Exercise: Give back each line below verbatim.

*** Opening of Dataset records ***

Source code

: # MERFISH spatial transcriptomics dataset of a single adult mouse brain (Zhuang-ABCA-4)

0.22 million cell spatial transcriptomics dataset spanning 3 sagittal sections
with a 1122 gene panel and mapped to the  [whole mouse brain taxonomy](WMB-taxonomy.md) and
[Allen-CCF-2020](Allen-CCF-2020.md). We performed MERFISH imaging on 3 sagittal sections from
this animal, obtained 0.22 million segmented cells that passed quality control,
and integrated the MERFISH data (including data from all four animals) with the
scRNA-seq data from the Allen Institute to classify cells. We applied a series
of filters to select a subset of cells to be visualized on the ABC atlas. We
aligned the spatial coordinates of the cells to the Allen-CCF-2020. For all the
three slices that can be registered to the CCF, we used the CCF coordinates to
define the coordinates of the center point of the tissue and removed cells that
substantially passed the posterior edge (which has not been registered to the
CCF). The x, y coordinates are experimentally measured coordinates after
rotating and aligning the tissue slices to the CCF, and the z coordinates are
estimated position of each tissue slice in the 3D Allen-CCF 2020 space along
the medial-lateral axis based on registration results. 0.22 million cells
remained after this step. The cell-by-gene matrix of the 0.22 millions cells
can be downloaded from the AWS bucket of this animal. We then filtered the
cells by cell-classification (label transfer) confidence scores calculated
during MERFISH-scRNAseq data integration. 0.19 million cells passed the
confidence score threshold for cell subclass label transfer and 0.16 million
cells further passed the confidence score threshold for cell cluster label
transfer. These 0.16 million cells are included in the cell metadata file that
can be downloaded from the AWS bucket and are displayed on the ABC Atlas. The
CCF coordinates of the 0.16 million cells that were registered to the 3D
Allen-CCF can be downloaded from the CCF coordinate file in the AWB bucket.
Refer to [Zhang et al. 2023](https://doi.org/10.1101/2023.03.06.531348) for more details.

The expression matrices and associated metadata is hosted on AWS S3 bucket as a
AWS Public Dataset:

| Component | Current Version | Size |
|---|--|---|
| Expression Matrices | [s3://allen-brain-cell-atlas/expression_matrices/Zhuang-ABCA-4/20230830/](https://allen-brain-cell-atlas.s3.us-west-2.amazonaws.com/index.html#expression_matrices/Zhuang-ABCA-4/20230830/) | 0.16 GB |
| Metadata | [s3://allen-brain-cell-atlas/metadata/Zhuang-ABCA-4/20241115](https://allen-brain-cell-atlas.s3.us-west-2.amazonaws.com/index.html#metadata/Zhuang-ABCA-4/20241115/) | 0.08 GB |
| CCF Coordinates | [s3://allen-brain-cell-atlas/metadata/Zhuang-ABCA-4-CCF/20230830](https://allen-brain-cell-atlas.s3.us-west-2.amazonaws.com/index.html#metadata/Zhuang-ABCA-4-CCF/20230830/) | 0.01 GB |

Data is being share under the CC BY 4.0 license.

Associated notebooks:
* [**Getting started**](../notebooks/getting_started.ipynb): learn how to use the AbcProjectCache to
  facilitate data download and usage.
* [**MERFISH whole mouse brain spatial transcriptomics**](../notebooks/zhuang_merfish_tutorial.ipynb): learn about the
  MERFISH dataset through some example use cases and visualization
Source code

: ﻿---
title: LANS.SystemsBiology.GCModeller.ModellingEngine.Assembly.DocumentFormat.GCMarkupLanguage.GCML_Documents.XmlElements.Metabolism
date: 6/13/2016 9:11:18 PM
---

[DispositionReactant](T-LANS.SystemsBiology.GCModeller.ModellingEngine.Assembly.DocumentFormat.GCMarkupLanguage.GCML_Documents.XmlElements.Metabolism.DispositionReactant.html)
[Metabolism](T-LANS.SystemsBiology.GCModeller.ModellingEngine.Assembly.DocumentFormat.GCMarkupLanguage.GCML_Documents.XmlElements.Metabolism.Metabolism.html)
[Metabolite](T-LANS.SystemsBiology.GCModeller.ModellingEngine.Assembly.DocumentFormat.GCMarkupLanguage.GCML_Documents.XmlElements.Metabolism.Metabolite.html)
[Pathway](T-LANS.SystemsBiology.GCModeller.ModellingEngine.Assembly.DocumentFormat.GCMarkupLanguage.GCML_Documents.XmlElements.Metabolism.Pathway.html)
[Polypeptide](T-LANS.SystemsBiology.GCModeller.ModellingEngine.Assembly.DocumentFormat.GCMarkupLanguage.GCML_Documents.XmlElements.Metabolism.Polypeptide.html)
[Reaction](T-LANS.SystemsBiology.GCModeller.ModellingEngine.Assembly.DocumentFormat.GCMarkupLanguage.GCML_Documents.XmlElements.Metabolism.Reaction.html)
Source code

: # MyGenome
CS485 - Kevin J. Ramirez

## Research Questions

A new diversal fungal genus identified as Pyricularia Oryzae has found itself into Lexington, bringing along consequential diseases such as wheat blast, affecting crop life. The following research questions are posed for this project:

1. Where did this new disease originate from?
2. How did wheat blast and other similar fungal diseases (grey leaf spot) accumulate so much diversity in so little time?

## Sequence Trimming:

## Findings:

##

*** Close of Dataset records ***

Written response:
Source code

: # MERFISH spatial transcriptomics dataset of a single adult mouse brain (Zhuang-ABCA-4)

0.22 million cell spatial transcriptomics dataset spanning 3 sagittal sections
with a 1122 gene panel and mapped to the  [whole mouse brain taxonomy](WMB-taxonomy.md) and
[Allen-CCF-2020](Allen-CCF-2020.md). We performed MERFISH imaging on 3 sagittal sections from
this animal, obtained 0.22 million segmented cells that passed quality control,
and integrated the MERFISH data (including data from all four animals) with the
scRNA-seq data from the Allen Institute to classify cells. We applied a series
of filters to select a subset of cells to be visualized on the ABC atlas. We
aligned the spatial coordinates of the cells to the Allen-CCF-2020. For all the
three slices that can be registered to the CCF, we used the CCF coordinates to
define the coordinates of the center point of the tissue and removed cells that
substantially passed the posterior edge (which has not been registered to the
CCF). The x, y coordinates are experimentally measured coordinates after
rotating and aligning the tissue slices to the CCF, and the z coordinates are
estimated position of each tissue slice in the 3D Allen-CCF 2020 space along
the medial-lateral axis based on registration results. 0.22 million cells
remained after this step. The cell-by-gene matrix of the 0.22 millions cells
can be downloaded from the AWS bucket of this animal. We then filtered the
cells by cell-classification (label transfer) confidence scores calculated
during MERFISH-scRNAseq data integration. 0.19 million cells passed the
confidence score threshold for cell subclass label transfer and 0.16 million
cells further passed the confidence score threshold for cell cluster label
transfer. These 0.16 million cells are included in the cell metadata file that
can be downloaded from the AWS bucket and are displayed on the ABC Atlas. The
CCF coordinates of the 0.16 million cells that were registered to the 3D
Allen-CCF can be downloaded from the CCF coordinate file in the AWB bucket.
Refer to [Zhang et al. 2023](https://doi.org/10.1101/2023.03.06.531348) for more details.

The expression matrices and associated metadata is hosted on AWS S3 bucket as a
AWS Public Dataset:

| Component | Current Version | Size |
|---|--|---|
| Expression Matrices | [s3://allen-brain-cell-atlas/expression_matrices/Zhuang-ABCA-4/20230830/](https://allen-brain-cell-atlas.s3.us-west-2.amazonaws.com/index.html#expression_matrices/Zhuang-ABCA-4/20230830/) | 0.16 GB |
| Metadata | [s3://allen-brain-cell-atlas/metadata/Zhuang-ABCA-4/20241115](https://allen-brain-cell-atlas.s3.us-west-2.amazonaws.com/index.html#metadata/Zhuang-ABCA-4/20241115/) | 0.08 GB |
| CCF Coordinates | [s3://allen-brain-cell-atlas/metadata/Zhuang-ABCA-4-CCF/20230830](https://allen-brain-cell-atlas.s3.us-west-2.amazonaws.com/index.html#metadata/Zhuang-ABCA-4-CCF/20230830/) | 0.01 GB |

Data is being share under the CC BY 4.0 license.

Associated notebooks:
* [**Getting started**](../notebooks/getting_started.ipynb): learn how to use the AbcProjectCache to
  facilitate data download and usage.
* [**MERFISH whole mouse brain spatial transcriptomics**](../notebooks/zhuang_merfish_tutorial.ipynb): learn about the
  MERFISH dataset through some example use cases and visualization
Source code

: ﻿---
title: LANS.SystemsBiology.GCModeller.ModellingEngine.Assembly.DocumentFormat.GCMarkupLanguage.GCML_Documents.XmlElements.Metabolism
date: 6/13/2016 9:11:18 PM
---

[DispositionReactant](T-LANS.SystemsBiology.GCModeller.ModellingEngine.Assembly.DocumentFormat.GCMarkupLanguage.GCML_Documents.XmlElements.Metabolism.DispositionReactant.html)
[Metabolism](T-LANS.SystemsBiology.GCModeller.ModellingEngine.Assembly.DocumentFormat.GCMarkupLanguage.GCML_Documents.XmlElements.Metabolism.Metabolism.html)
[Metabolite](T-LANS.SystemsBiology.GCModeller.ModellingEngine.Assembly.DocumentFormat.GCMarkupLanguage.GCML_Documents.XmlElements.Metabolism.Metabolite.html)
[Pathway](T-LANS.SystemsBiology.GCModeller.ModellingEngine.Assembly.DocumentFormat.GCMarkupLanguage.GCML_Documents.XmlElements.Metabolism.Pathway.html)
[Polypeptide](T-LANS.SystemsBiology.GCModeller.ModellingEngine.Assembly.DocumentFormat.GCMarkupLanguage.GCML_Documents.XmlElements.Metabolism.Polypeptide.html)
[Reaction](T-LANS.SystemsBiology.GCModeller.ModellingEngine.Assembly.DocumentFormat.GCMarkupLanguage.GCML_Documents.XmlElements.Metabolism.Reaction.html)
Source code

: # MyGenome
CS485 - Kevin J. Ramirez

## Research Questions

A new diversal fungal genus identified as Pyricularia Oryzae has found itself into Lexington, bringing along consequential diseases such as wheat blast, affecting crop life. The following research questions are posed for this project:

1. Where did this new disease originate from?
2. How did wheat blast and other similar fungal diseases (grey leaf spot) accumulate so much diversity in so little time?

## Sequence Trimming:

## Findings:

##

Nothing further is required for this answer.